"A very beautiful soul has suddenly been summoned from among us; one of the clearest intellects, and most aërial activities in England, has unexpectedly been called away. Charles Buller died on Wednesday morning last, without previous sickness, reckoned of importance, till a day or two before. An event of unmixed sadness, which has created a just sorrow, private and public. The light of many a social circle is dimmer henceforth, and will miss long a presence which was always gladdening and beneficent; in the coming storms of political trouble, which heap themselves more and more in ominous clouds on our horizon, one radiant element is to be wanting now.
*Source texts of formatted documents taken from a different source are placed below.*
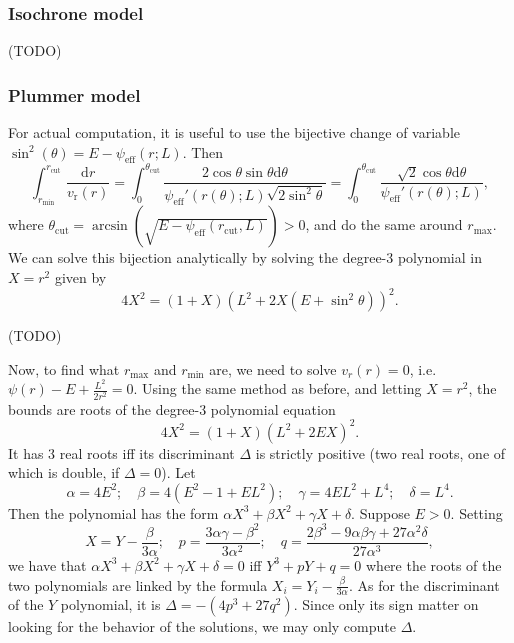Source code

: \documentclass[11pt]{article}
\newcommand{\rr}{\mathrm{r}}
\newcommand{\vr}{v_{\rr}}
\newcommand{\rd}{{\mathrm{d}}}
\newcommand{\rmax}{r_{\max}}
\newcommand{\rmin}{r_{\min}}
\newcommand{\rcut}{r_{{\mathrm{cut}}}}
\newcommand{\tcut}{\theta_{{\mathrm{cut}}}}
\newcommand{\psieff}{\psi_{\mathrm{eff}}}
\begin{document}
\subsubsection{Isochrone model}
\label{subsubsec:IsochroneOrbitStudy}

(TODO)

\subsubsection{Plummer model}
\label{subsubsec:PlummerOrbitStudy}

For actual computation, it is useful to use the bijective change of variable $\sin^{2}(\theta) = E-\psieff(r;L)$. Then 
\begin{equation}
  \int_{\rmin}^{\rcut}\frac{{\rd}r}{\vr(r)}=\int_{0}^{\tcut}\frac{2\cos\theta\sin\theta{\rd}\theta}{\psieff'(r(\theta);L)\sqrt{2\sin^{2}\theta}}=\int_{0}^{\tcut}\frac{\sqrt{2}\cos\theta{\rd}\theta}{\psieff'(r(\theta);L)} ,
  \label{eq:change_variable_period}
\end{equation}
where $\tcut = \arcsin({\sqrt{E-\psieff(\rcut,L)}})>0$, and do the same around $\rmax$. We can solve this bijection analytically by solving the degree-3 polynomial in $X=r^{2}$ given by
\begin{equation}
4X^{2}=(1+X)(L^{2}+2X(E+\sin^{2}\theta))^{2} .
\label{eq:bijection_polynomial}
\end{equation}

(TODO)

Now, to find what $\rmax$ and $\rmin$ are, we need to
solve $v_{r}(r)=0$, i.e.  $\psi(r)-E+\frac{L^{2}}{2r^{2}}=0$. Using the same method as before, and letting $X=r^{2}$, the bounds are roots of the degree-3 polynomial equation
\begin{equation}
4X^{2}=(1+X)(L^{2}+2EX)^{2} .
\label{eq:bounds_polynomial}
\end{equation}
It has 3 real roots iff its
discriminant $\Delta$ is strictly positive (two real roots, one of
which is double, if $\Delta=0$).  Let
\begin{equation}
\alpha=4E^{2};\quad\beta=4(E^{2}-1+EL^{2});\quad\gamma=4EL^{2}+L^{4};\quad\delta=L^{4}.
\label{eq:coeff_poly_bound}
\end{equation}
Then the polynomial has the form $\alpha X^{3}+\beta X^{2}+\gamma X+\delta$.
Suppose $E>0$. Setting 
\begin{equation}
X=Y-\frac{\beta}{3\alpha};\quad p=\frac{3\alpha\gamma-\beta^{2}}{3\alpha^{2}};\quad q=\frac{2\beta^{3}-9\alpha\beta\gamma+27\alpha^{2}\delta}{27\alpha^{3}},
\label{eq:Change_poly_variable}
\end{equation}
we have that $\alpha X^{3}+\beta X^{2}+\gamma X+\delta=0$ iff $Y^{3}+pY+q=0$
where the roots of the two polynomials are linked by the formula $X_{i}=Y_{i}-\frac{\beta}{3\alpha}.$
As for the discriminant of the $Y$ polynomial, it is $\Delta=-(4p^{3}+27q^{2})$. Since only its sign matter on looking for the behavior of the solutions,
we may only compute $\Delta$.
\end{document}
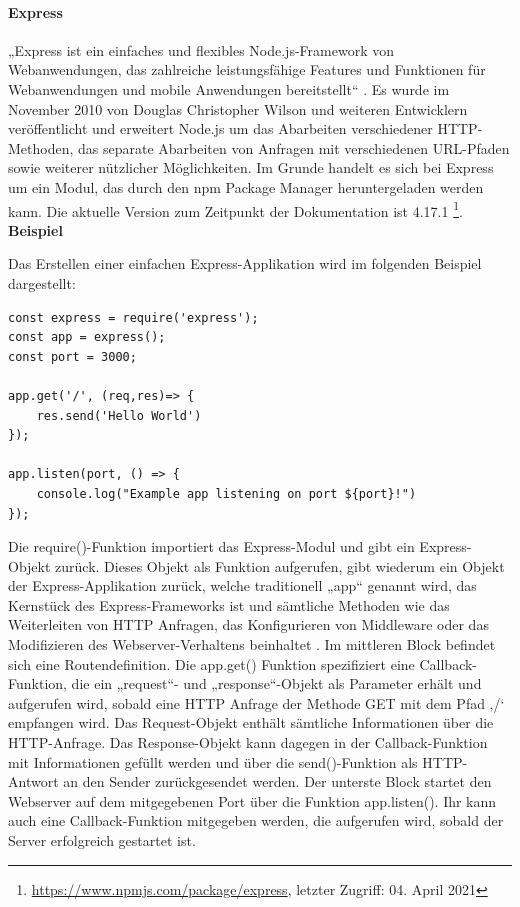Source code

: \paragraph{Express}
„Express ist ein einfaches und flexibles Node.js-Framework von Webanwendungen, das zahlreiche leistungsfähige Features und Funktionen für Webanwendungen und mobile Anwendungen bereitstellt“ \cite{Node1.6}.  
Es wurde im November 2010 von Douglas Christopher Wilson und weiteren Entwicklern veröffentlicht und erweitert Node.js um das Abarbeiten verschiedener HTTP-Methoden, das separate Abarbeiten von Anfragen mit verschiedenen URL-Pfaden sowie weiterer nützlicher Möglichkeiten. Im Grunde handelt es sich bei Express um ein Modul, das durch den npm Package Manager heruntergeladen werden kann. Die aktuelle Version zum Zeitpunkt der Dokumentation ist 4.17.1 \footnote{\url{https://www.npmjs.com/package/express}, letzter Zugriff: 04. April 2021}.
\newline
\newline
\textbf{Beispiel}
\newline

\noindent
Das Erstellen einer einfachen Express-Applikation wird im folgenden Beispiel dargestellt:\newline

\begin{lstlisting}[caption=Einfacher Webserver \protect \footnotemark,label=lst:Middleware]
const express = require('express');
const app = express();
const port = 3000;

app.get('/', (req,res)=> {
	res.send('Hello World')
});

app.listen(port, () => {
	console.log("Example app listening on port ${port}!")
});
\end{lstlisting}

\noindent
Die require()-Funktion importiert das Express-Modul und gibt ein Express-Objekt zurück. 
Dieses Objekt als Funktion aufgerufen, gibt wiederum ein Objekt der Express-Applikation zurück, welche traditionell „app“ genannt wird, das Kernstück des Express-Frameworks ist und sämtliche Methoden wie das Weiterleiten von HTTP Anfragen, das Konfigurieren von Middleware oder das Modifizieren des Webserver-Verhaltens beinhaltet \cite{Node1.8}.
\newline
\noindent
Im mittleren Block befindet sich eine Routendefinition. Die app.get() Funktion spezifiziert eine Callback-Funktion, die ein „request“- und „response“-Objekt als Parameter erhält und aufgerufen wird, sobald eine HTTP Anfrage der Methode GET mit dem Pfad ‚/‘ empfangen wird. Das Request-Objekt enthält sämtliche Informationen über die HTTP-Anfrage. Das Response-Objekt kann dagegen in der Callback-Funktion mit Informationen gefüllt werden und über die send()-Funktion als HTTP-Antwort an den Sender zurückgesendet werden.
\newline
\noindent
Der unterste Block startet den Webserver auf dem mitgegebenen Port über die Funktion app.listen(). Ihr kann auch eine Callback-Funktion mitgegeben werden, die aufgerufen wird, sobald der Server erfolgreich gestartet ist.
\newpage

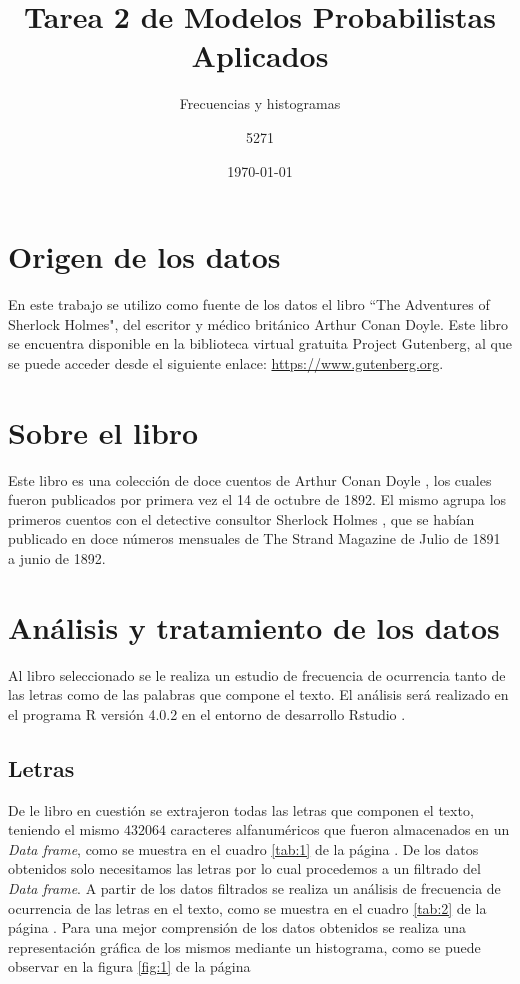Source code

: \documentclass{article}
\title{Tarea 2 de Modelos Probabilistas Aplicados}
\subtitle{Frecuencias y histogramas}
\author{5271}
\date{\today}
\begin{document}
\maketitle

\section{Origen de los datos}

En este trabajo se utilizo como fuente de los datos el libro ``The Adventures of Sherlock Holmes", del escritor y médico británico Arthur Conan Doyle. Este libro se encuentra disponible en la biblioteca virtual gratuita Project Gutenberg, al que se puede acceder desde el siguiente enlace: \href{https://www.gutenberg.org}{https://www.gutenberg.org}. 

\section{Sobre el libro}

Este libro es una colección de doce cuentos de Arthur Conan Doyle , los cuales fueron publicados por primera vez el 14 de octubre de 1892. El mismo agrupa los primeros cuentos con el detective consultor Sherlock Holmes , que se habían publicado en doce números mensuales de The Strand Magazine de Julio de 1891 a junio de 1892. 

\section{Análisis y tratamiento de los datos}

Al libro seleccionado se le realiza un estudio de frecuencia de ocurrencia tanto de las letras como de las palabras que compone el texto. El análisis será realizado en el programa R versión 4.0.2 \cite{r} en el entorno de desarrollo Rstudio \cite{rstudio}. 

\subsection{Letras}
De le libro en cuestión se extrajeron todas las letras que componen el texto, teniendo el mismo $432064$ caracteres alfanuméricos que fueron almacenados en un \textit{Data frame}, como se muestra en el cuadro \ref{tab:1} de la página \pageref{tab:1}. De los datos obtenidos solo necesitamos las letras por lo cual procedemos a un filtrado del \textit{Data frame}. A partir de los datos filtrados se realiza un análisis de frecuencia de ocurrencia de las letras en el texto, como se muestra en el cuadro \ref{tab:2} de la página \pageref{tab:2}. Para una mejor comprensión de los datos obtenidos se realiza una representación gráfica de los mismos mediante un histograma, como se puede observar en la figura  \ref{fig:1} de la página \pageref{fig:1}
\end{document}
"Mr. Buller was in his forty-third year, and had sat in Parliament some twenty of those. A man long kept under by the peculiarities of his endowment and position, but rising rapidly into importance of late years; beginning to reap the fruits of long patience, and to see an ever wider field open round him. He was what in party language is called a 'Reformer,' from his earliest youth; and never swerved from that faith, nor could swerve. His luminous sincere intellect laid bare to him in all its abject incoherency the thing that was untrue, which thenceforth became for him a thing that was not tenable, that it was perilous and scandalous to attempt maintaining. Twenty years in the dreary, weltering lake of parliamentary confusion, with its disappointments and bewilderments, had not quenched this tendency, in which, as we say, he persevered as by a law of nature itself, for the essence of his mind was clearness, healthy purity, incompatibility with fraud in any of its forms. What he accomplished, therefore, whether great or little, was all to be added to the sum of good; none of it to be deducted. There shone mildly in his whole conduct a beautiful veracity, as if it were unconscious of itself; a perfect spontaneous absence of all cant, hypocrisy, and hollow pretence, not in word and act only, but in thought and instinct. To a singular extent it can be said of him that he was a spontaneous clear man. Very gentle, too, though full of fire; simple, brave, graceful. What he did, and what he said, came from him as light from a luminous body, and had thus always in it a high and rare merit, which any of the more discerning could appreciate fully.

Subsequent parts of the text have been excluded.